=== Task to carry out ===
Scan the records for lines with the word "functionality", and copy every such line.

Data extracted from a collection

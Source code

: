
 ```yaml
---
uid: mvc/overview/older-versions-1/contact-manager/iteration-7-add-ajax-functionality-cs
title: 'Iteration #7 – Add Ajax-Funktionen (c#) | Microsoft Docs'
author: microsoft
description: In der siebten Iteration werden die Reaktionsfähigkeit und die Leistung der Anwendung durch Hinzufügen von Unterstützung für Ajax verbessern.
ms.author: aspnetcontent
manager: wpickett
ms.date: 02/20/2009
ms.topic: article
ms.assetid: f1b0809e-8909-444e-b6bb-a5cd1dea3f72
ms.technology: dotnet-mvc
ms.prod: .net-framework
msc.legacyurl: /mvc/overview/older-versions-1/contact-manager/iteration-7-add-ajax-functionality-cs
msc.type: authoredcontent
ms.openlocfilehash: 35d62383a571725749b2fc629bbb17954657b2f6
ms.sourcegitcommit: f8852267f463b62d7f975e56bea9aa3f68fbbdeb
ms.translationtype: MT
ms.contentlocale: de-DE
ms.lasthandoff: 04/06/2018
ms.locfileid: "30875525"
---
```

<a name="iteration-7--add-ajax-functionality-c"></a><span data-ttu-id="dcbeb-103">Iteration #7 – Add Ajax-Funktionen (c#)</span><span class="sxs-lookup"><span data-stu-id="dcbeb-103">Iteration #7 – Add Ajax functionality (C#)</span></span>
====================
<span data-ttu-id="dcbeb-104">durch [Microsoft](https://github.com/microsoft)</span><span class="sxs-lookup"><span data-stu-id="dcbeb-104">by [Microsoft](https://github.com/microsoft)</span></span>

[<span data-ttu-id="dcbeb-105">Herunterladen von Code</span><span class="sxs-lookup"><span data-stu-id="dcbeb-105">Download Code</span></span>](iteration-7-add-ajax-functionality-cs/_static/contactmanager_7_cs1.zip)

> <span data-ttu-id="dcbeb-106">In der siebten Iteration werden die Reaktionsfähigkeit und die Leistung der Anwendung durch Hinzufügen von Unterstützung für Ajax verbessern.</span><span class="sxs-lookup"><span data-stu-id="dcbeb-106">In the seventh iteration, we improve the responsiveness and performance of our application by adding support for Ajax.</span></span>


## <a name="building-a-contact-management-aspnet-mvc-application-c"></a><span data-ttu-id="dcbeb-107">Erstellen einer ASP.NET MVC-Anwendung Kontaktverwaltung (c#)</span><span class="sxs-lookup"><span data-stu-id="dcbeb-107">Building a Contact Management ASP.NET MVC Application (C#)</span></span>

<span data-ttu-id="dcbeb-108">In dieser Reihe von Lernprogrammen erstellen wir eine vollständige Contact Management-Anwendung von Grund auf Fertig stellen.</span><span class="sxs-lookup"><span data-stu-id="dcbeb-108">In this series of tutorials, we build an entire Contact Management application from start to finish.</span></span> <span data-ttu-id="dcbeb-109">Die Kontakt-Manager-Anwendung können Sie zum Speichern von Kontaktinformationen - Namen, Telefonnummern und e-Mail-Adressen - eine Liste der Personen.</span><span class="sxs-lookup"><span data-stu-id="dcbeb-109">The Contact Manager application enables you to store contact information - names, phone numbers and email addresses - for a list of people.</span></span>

=== Answer section ===
uid: mvc/overview/older-versions-1/contact-manager/iteration-7-add-ajax-functionality-cs
msc.legacyurl: /mvc/overview/older-versions-1/contact-manager/iteration-7-add-ajax-functionality-cs
<a name="iteration-7--add-ajax-functionality-c"></a><span data-ttu-id="dcbeb-103">Iteration #7 – Add Ajax-Funktionen (c#)</span><span class="sxs-lookup"><span data-stu-id="dcbeb-103">Iteration #7 – Add Ajax functionality (C#)</span></span>
[<span data-ttu-id="dcbeb-105">Herunterladen von Code</span><span class="sxs-lookup"><span data-stu-id="dcbeb-105">Download Code</span></span>](iteration-7-add-ajax-functionality-cs/_static/contactmanager_7_cs1.zip)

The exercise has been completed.